Although virtual reality is still in its infancy, it didn’t stop the technology from disrupting the tourism industry. In fact, many companies are now using the platform to deliver engaging digital content to travelers.
A Tnooz report on VR in tourism predicts the industry will spend as much as $70 billion by 2020 on the technology, driven by the emergence of virtual reality and 360-degree video tech. It is a big leap from 2016’s $6.7 billion spending.
Mobile devices, which are now the primary paired device for VR headsets, are also becoming more powerful, boasting features that make delivering virtual content more seamless. Samsung has experimented with a real edge-to-edge display on their latest handset, which is rumored will also appear on Apple’s iPhone 8. Tech resource site O2 said that the infinity display on the Galaxy S8 allows users to “see more and scroll less,” which means more space to view virtual videos and images if used with a VR headset. This new development in mobile technology can further drive adoption and maturity for virtual reality.
Nowadays there are many different ways on how VR is being leveraged in the tourism industry. Check out below how this groundbreaking technology is shifting the way tourism companies engage with travelers:
VR can help travel agents in presenting destinations, accommodation, and activities that each travel destination offers tourists. As an example, the virtual reality travel app Matoke Tours invested $30,000 to develop their ‘Virtual Gorilla’ application. Consumers are asked to install the app and order a cardboard viewer to virtually track gorillas in Uganda, which Matoke Tours owner Wim Kok said enables them to “convey the intensity and emotion of the travel experience before the journey has even started.”
Accommodation options will also be able to leverage VR by providing tourist with a 360-degree view of the hotel rooms, amenities, and the whole facility. This marketing approach is now being leveraged by top hoteliers across the world. Best Western Hotels and Resorts use VR tours so that potential guests can view more than 2000 of their hotels across the world. A representative of the hotel said that they worked with Google Street View to develop the VR content by gathering over 1.7 million photos of their North American properties.

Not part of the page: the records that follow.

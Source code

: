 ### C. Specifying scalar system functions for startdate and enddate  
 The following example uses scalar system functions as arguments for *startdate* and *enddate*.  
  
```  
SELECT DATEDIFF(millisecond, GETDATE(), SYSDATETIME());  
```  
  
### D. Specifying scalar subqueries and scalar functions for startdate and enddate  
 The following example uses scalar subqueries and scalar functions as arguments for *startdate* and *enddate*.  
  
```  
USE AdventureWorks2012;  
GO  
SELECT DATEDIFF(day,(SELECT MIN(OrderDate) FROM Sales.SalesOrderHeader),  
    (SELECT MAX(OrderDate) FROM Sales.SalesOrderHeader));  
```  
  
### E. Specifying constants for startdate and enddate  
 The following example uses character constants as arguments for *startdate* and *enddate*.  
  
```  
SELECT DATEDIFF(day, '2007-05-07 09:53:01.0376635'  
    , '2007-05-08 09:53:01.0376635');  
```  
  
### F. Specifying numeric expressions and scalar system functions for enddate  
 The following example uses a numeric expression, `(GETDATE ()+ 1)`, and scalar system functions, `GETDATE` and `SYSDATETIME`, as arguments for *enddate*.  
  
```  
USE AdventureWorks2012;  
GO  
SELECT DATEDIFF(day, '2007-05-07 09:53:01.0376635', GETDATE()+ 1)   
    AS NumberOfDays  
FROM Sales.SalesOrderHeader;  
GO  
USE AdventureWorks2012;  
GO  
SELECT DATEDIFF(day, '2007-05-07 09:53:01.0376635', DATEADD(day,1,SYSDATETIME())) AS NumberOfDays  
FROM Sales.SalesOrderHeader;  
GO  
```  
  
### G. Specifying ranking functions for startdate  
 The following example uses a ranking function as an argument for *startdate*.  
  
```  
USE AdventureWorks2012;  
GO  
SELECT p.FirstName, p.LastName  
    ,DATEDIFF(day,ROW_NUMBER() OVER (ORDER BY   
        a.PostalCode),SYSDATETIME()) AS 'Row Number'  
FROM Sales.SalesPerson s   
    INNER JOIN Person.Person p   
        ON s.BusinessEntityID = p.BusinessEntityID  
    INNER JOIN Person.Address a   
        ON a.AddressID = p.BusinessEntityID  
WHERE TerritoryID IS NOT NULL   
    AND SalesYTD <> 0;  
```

Similar to hotels, airline companies have also invested in virtual reality for marketing purposes and provide customers with a digital experience of their flight. Lufthansa made VR and 360-degree videos in 2015 that they use for B2C and B2B sales. However, the airline company also said they leverage the same technology for staff training and technical departments. Lufthansa also made headlines last year when they organized an inflight conference called ‘FlyingLab’ to discuss VR to guests who were onboard their maiden flight from Frankfurt to San Jose.
Virtual reality will certainly help promote tourism in many countries, particularly in the Middle East that is facing difficult times in terms of the amount of tourists the region is attracting. EuroNews covered the tourism industry in the Middle East and explained that the decline is driven by political turmoil and recent terrorism. This means that the attractions in countries like Iran are mostly unknown to many travelers because the mainstream media coverage is clouding their views on the region.
However, virtual reality makes it possible for globetrotters to see more of Iran even without leaving their homes. PersiaPort pioneered in Iran has many 360-degree virtual tours and immersive videos as well as VR tourism information. Now, people can get a closer look of Iran’s finest attractions from the world heritage sites to the lesser-known places around the country via a VR headset that can work with Google Cardboard 1.0 and 2.0 specifications.
Although the technology is still very much in its early stages, virtual reality is showing a glimpse of its potential to transform the tourism industry.